● Your task: Your task is to write out every line of the data exactly. Drop the pictures.

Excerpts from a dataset
——————————

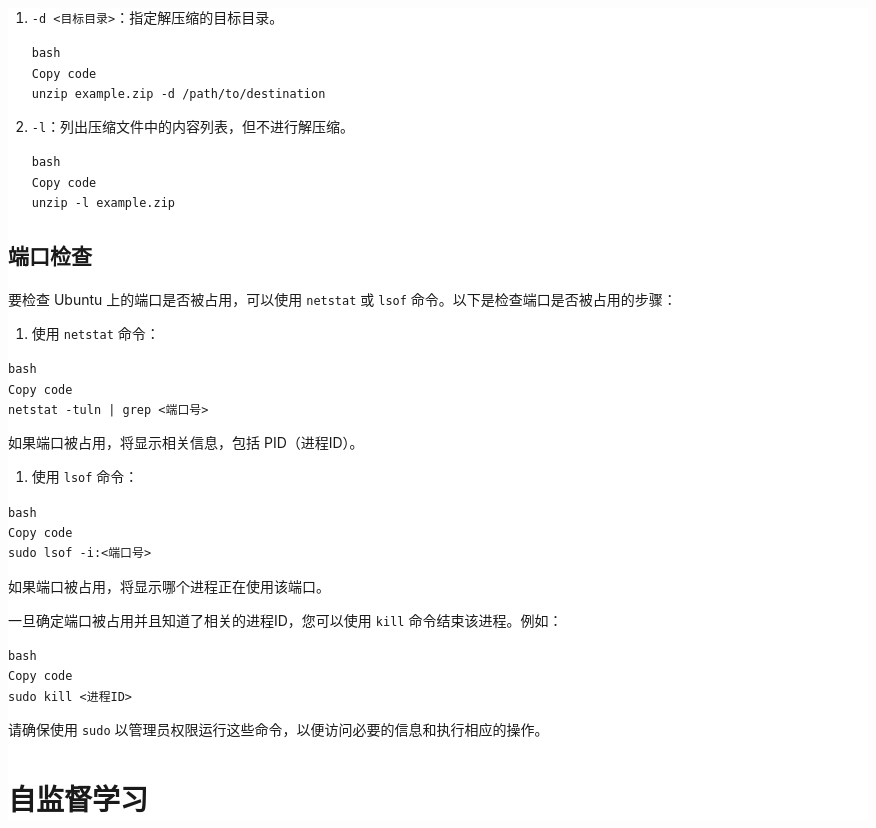 1. `-d <目标目录>`：指定解压缩的目标目录。

   ```
   bash
   Copy code
   unzip example.zip -d /path/to/destination
   ```

2. `-l`：列出压缩文件中的内容列表，但不进行解压缩。

   ```
   bash
   Copy code
   unzip -l example.zip
   ```

## 端口检查

要检查 Ubuntu 上的端口是否被占用，可以使用 `netstat` 或 `lsof` 命令。以下是检查端口是否被占用的步骤：

1. 使用 `netstat` 命令：

```
bash
Copy code
netstat -tuln | grep <端口号>
```

如果端口被占用，将显示相关信息，包括 PID（进程ID）。

1. 使用 `lsof` 命令：

```
bash
Copy code
sudo lsof -i:<端口号>
```

如果端口被占用，将显示哪个进程正在使用该端口。

一旦确定端口被占用并且知道了相关的进程ID，您可以使用 `kill` 命令结束该进程。例如：

```
bash
Copy code
sudo kill <进程ID>
```

请确保使用 `sudo` 以管理员权限运行这些命令，以便访问必要的信息和执行相应的操作。





# 自监督学习






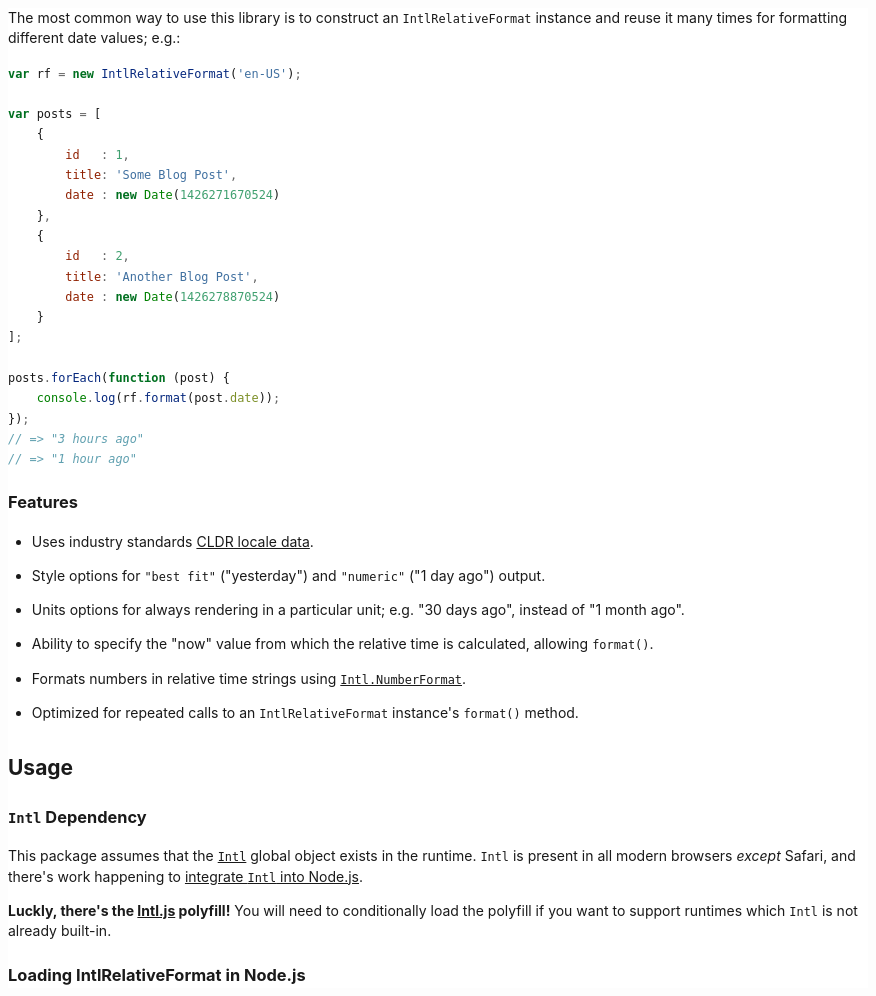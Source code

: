 The most common way to use this library is to construct an `IntlRelativeFormat` instance and reuse it many times for formatting different date values; e.g.:

```js
var rf = new IntlRelativeFormat('en-US');

var posts = [
    {
        id   : 1,
        title: 'Some Blog Post',
        date : new Date(1426271670524)
    },
    {
        id   : 2,
        title: 'Another Blog Post',
        date : new Date(1426278870524)
    }
];

posts.forEach(function (post) {
    console.log(rf.format(post.date));
});
// => "3 hours ago"
// => "1 hour ago"
```

### Features

* Uses industry standards [CLDR locale data][CLDR].

* Style options for `"best fit"` ("yesterday") and `"numeric"` ("1 day ago") output.

* Units options for always rendering in a particular unit; e.g. "30 days ago", instead of "1 month ago".

* Ability to specify the "now" value from which the relative time is calculated, allowing `format()`.

*  Formats numbers in relative time strings using [`Intl.NumberFormat`][NumberFormat].

* Optimized for repeated calls to an `IntlRelativeFormat` instance's `format()` method.


Usage
-----

### `Intl` Dependency

This package assumes that the [`Intl`][Intl] global object exists in the runtime. `Intl` is present in all modern browsers _except_ Safari, and there's work happening to [integrate `Intl` into Node.js][Intl-Node].

**Luckly, there's the [Intl.js][] polyfill!** You will need to conditionally load the polyfill if you want to support runtimes which `Intl` is not already built-in.

### Loading IntlRelativeFormat in Node.js


[npm]: https://www.npmjs.org/package/intl-relativeformat
[npm-badge]: https://img.shields.io/npm/v/intl-relativeformat.svg?style=flat-square
[david]: https://david-dm.org/yahoo/intl-relativeformat
[david-badge]: https://img.shields.io/david/yahoo/intl-relativeformat.svg?style=flat-square
[travis]: https://travis-ci.org/yahoo/intl-relativeformat
[travis-badge]: https://img.shields.io/travis/yahoo/intl-relativeformat/master.svg?style=flat-square
[parser]: https://github.com/yahoo/intl-relativeformat-parser
[CLDR]: http://cldr.unicode.org/
[Intl]: https://developer.mozilla.org/en-US/docs/Web/JavaScript/Reference/Global_Objects/Intl
[Intl-NF]: https://developer.mozilla.org/en-US/docs/Web/JavaScript/Reference/Global_Objects/NumberFormat
[Intl-DTF]: https://developer.mozilla.org/en-US/docs/Web/JavaScript/Reference/Global_Objects/DateTimeFormat
[Intl-Node]: https://github.com/joyent/node/issues/6371
[Intl.js]: https://github.com/andyearnshaw/Intl.js
[rawgit]: https://rawgit.com/
[semver]: http://semver.org/
[LICENSE]: https://github.com/yahoo/intl-relativeformat/blob/master/LICENSE
[moment.js]: http://momentjs.com/
[sauce]: https://saucelabs.com/u/intl-relativeformat
[sauce-badge]: https://saucelabs.com/browser-matrix/intl-relativeformat.svg
[ECMA 402]: http://www.ecma-international.org/ecma-402/1.0/index.html
[DateTimeFormat]: https://developer.mozilla.org/en-US/docs/Web/JavaScript/Reference/Global_Objects/DateTimeFormat
[NumberFormat]: https://developer.mozilla.org/en-US/docs/Web/JavaScript/Reference/Global_Objects/NumberFormat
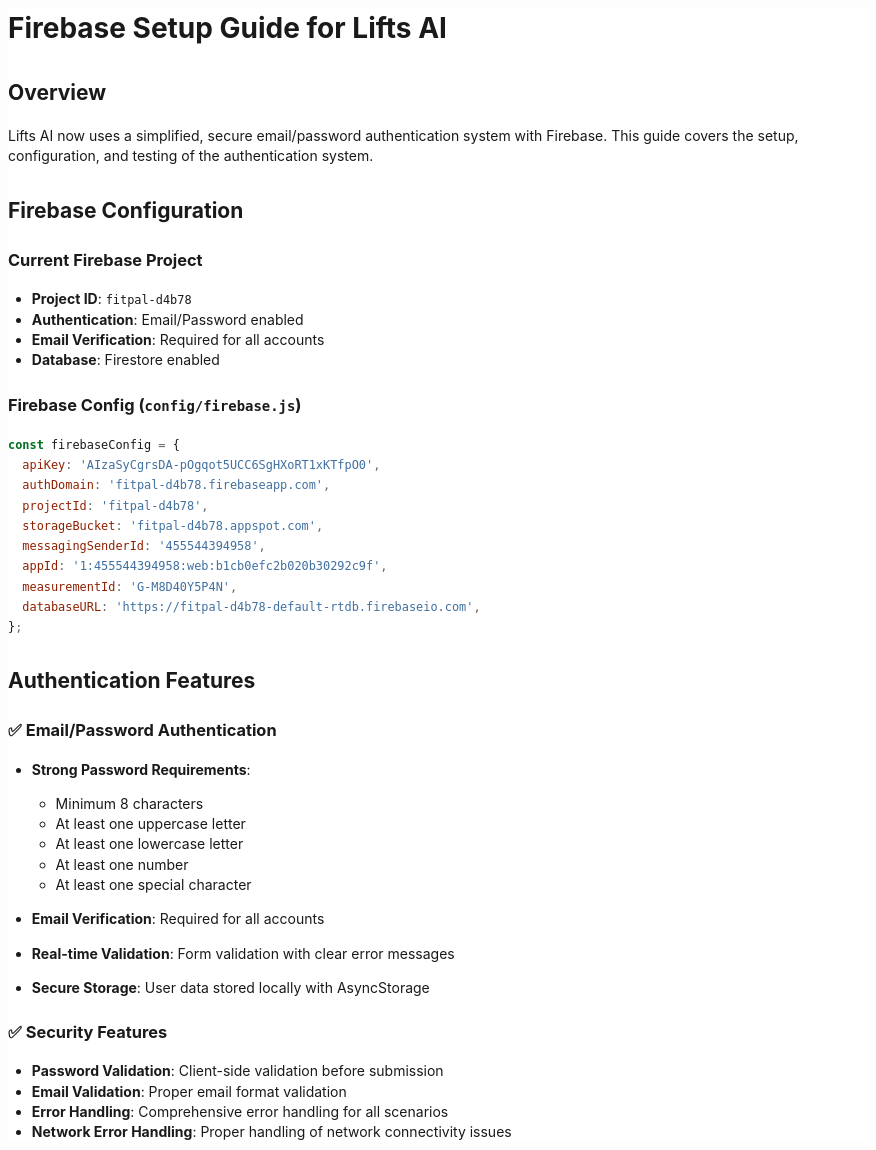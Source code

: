 # Firebase Setup Guide for Lifts AI

## Overview

Lifts AI now uses a simplified, secure email/password authentication system with Firebase. This guide covers the setup, configuration, and testing of the authentication system.

## Firebase Configuration

### Current Firebase Project
- **Project ID**: `fitpal-d4b78`
- **Authentication**: Email/Password enabled
- **Email Verification**: Required for all accounts
- **Database**: Firestore enabled

### Firebase Config (`config/firebase.js`)
```javascript
const firebaseConfig = {
  apiKey: 'AIzaSyCgrsDA-pOgqot5UCC6SgHXoRT1xKTfpO0',
  authDomain: 'fitpal-d4b78.firebaseapp.com',
  projectId: 'fitpal-d4b78',
  storageBucket: 'fitpal-d4b78.appspot.com',
  messagingSenderId: '455544394958',
  appId: '1:455544394958:web:b1cb0efc2b020b30292c9f',
  measurementId: 'G-M8D40Y5P4N',
  databaseURL: 'https://fitpal-d4b78-default-rtdb.firebaseio.com',
};
```

## Authentication Features

### ✅ Email/Password Authentication
- **Strong Password Requirements**:
  - Minimum 8 characters
  - At least one uppercase letter
  - At least one lowercase letter
  - At least one number
  - At least one special character

- **Email Verification**: Required for all accounts
- **Real-time Validation**: Form validation with clear error messages
- **Secure Storage**: User data stored locally with AsyncStorage

### ✅ Security Features
- **Password Validation**: Client-side validation before submission
- **Email Validation**: Proper email format validation
- **Error Handling**: Comprehensive error handling for all scenarios
- **Network Error Handling**: Proper handling of network connectivity issues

——————————

● Task answer:
 1. `-d <目标目录>`：指定解压缩的目标目录。

   ```
   bash
   Copy code
   unzip example.zip -d /path/to/destination
   ```

2. `-l`：列出压缩文件中的内容列表，但不进行解压缩。

   ```
   bash
   Copy code
   unzip -l example.zip
   ```

## 端口检查

要检查 Ubuntu 上的端口是否被占用，可以使用 `netstat` 或 `lsof` 命令。以下是检查端口是否被占用的步骤：

1. 使用 `netstat` 命令：

```
bash
Copy code
netstat -tuln | grep <端口号>
```

如果端口被占用，将显示相关信息，包括 PID（进程ID）。

1. 使用 `lsof` 命令：

```
bash
Copy code
sudo lsof -i:<端口号>
```

如果端口被占用，将显示哪个进程正在使用该端口。

一旦确定端口被占用并且知道了相关的进程ID，您可以使用 `kill` 命令结束该进程。例如：

```
bash
Copy code
sudo kill <进程ID>
```

请确保使用 `sudo` 以管理员权限运行这些命令，以便访问必要的信息和执行相应的操作。





# 自监督学习






Source code

: The most common way to use this library is to construct an `IntlRelativeFormat` instance and reuse it many times for formatting different date values; e.g.:

```js
var rf = new IntlRelativeFormat('en-US');

var posts = [
    {
        id   : 1,
        title: 'Some Blog Post',
        date : new Date(1426271670524)
    },
    {
        id   : 2,
        title: 'Another Blog Post',
        date : new Date(1426278870524)
    }
];

posts.forEach(function (post) {
    console.log(rf.format(post.date));
});
// => "3 hours ago"
// => "1 hour ago"
```

### Features

* Uses industry standards [CLDR locale data][CLDR].

* Style options for `"best fit"` ("yesterday") and `"numeric"` ("1 day ago") output.

* Units options for always rendering in a particular unit; e.g. "30 days ago", instead of "1 month ago".

* Ability to specify the "now" value from which the relative time is calculated, allowing `format()`.

*  Formats numbers in relative time strings using [`Intl.NumberFormat`][NumberFormat].

* Optimized for repeated calls to an `IntlRelativeFormat` instance's `format()` method.


Usage
-----

### `Intl` Dependency

This package assumes that the [`Intl`][Intl] global object exists in the runtime. `Intl` is present in all modern browsers _except_ Safari, and there's work happening to [integrate `Intl` into Node.js][Intl-Node].

**Luckly, there's the [Intl.js][] polyfill!** You will need to conditionally load the polyfill if you want to support runtimes which `Intl` is not already built-in.

### Loading IntlRelativeFormat in Node.js


[npm]: https://www.npmjs.org/package/intl-relativeformat
[npm-badge]: https://img.shields.io/npm/v/intl-relativeformat.svg?style=flat-square
[david]: https://david-dm.org/yahoo/intl-relativeformat
[david-badge]: https://img.shields.io/david/yahoo/intl-relativeformat.svg?style=flat-square
[travis]: https://travis-ci.org/yahoo/intl-relativeformat
[travis-badge]: https://img.shields.io/travis/yahoo/intl-relativeformat/master.svg?style=flat-square
[parser]: https://github.com/yahoo/intl-relativeformat-parser
[CLDR]: http://cldr.unicode.org/
[Intl]: https://developer.mozilla.org/en-US/docs/Web/JavaScript/Reference/Global_Objects/Intl
[Intl-NF]: https://developer.mozilla.org/en-US/docs/Web/JavaScript/Reference/Global_Objects/NumberFormat
[Intl-DTF]: https://developer.mozilla.org/en-US/docs/Web/JavaScript/Reference/Global_Objects/DateTimeFormat
[Intl-Node]: https://github.com/joyent/node/issues/6371
[Intl.js]: https://github.com/andyearnshaw/Intl.js
[rawgit]: https://rawgit.com/
[semver]: http://semver.org/
[LICENSE]: https://github.com/yahoo/intl-relativeformat/blob/master/LICENSE
[moment.js]: http://momentjs.com/
[sauce]: https://saucelabs.com/u/intl-relativeformat
[sauce-badge]: https://saucelabs.com/browser-matrix/intl-relativeformat.svg
[ECMA 402]: http://www.ecma-international.org/ecma-402/1.0/index.html
[DateTimeFormat]: https://developer.mozilla.org/en-US/docs/Web/JavaScript/Reference/Global_Objects/DateTimeFormat
[NumberFormat]: https://developer.mozilla.org/en-US/docs/Web/JavaScript/Reference/Global_Objects/NumberFormat
Source code

: # Firebase Setup Guide for Lifts AI

## Overview

Lifts AI now uses a simplified, secure email/password authentication system with Firebase. This guide covers the setup, configuration, and testing of the authentication system.

## Firebase Configuration

### Current Firebase Project
- **Project ID**: `fitpal-d4b78`
- **Authentication**: Email/Password enabled
- **Email Verification**: Required for all accounts
- **Database**: Firestore enabled

### Firebase Config (`config/firebase.js`)
```javascript
const firebaseConfig = {
  apiKey: 'AIzaSyCgrsDA-pOgqot5UCC6SgHXoRT1xKTfpO0',
  authDomain: 'fitpal-d4b78.firebaseapp.com',
  projectId: 'fitpal-d4b78',
  storageBucket: 'fitpal-d4b78.appspot.com',
  messagingSenderId: '455544394958',
  appId: '1:455544394958:web:b1cb0efc2b020b30292c9f',
  measurementId: 'G-M8D40Y5P4N',
  databaseURL: 'https://fitpal-d4b78-default-rtdb.firebaseio.com',
};
```

## Authentication Features

### ✅ Email/Password Authentication
- **Strong Password Requirements**:
  - Minimum 8 characters
  - At least one uppercase letter
  - At least one lowercase letter
  - At least one number
  - At least one special character

- **Email Verification**: Required for all accounts
- **Real-time Validation**: Form validation with clear error messages
- **Secure Storage**: User data stored locally with AsyncStorage

### ✅ Security Features
- **Password Validation**: Client-side validation before submission
- **Email Validation**: Proper email format validation
- **Error Handling**: Comprehensive error handling for all scenarios
- **Network Error Handling**: Proper handling of network connectivity issues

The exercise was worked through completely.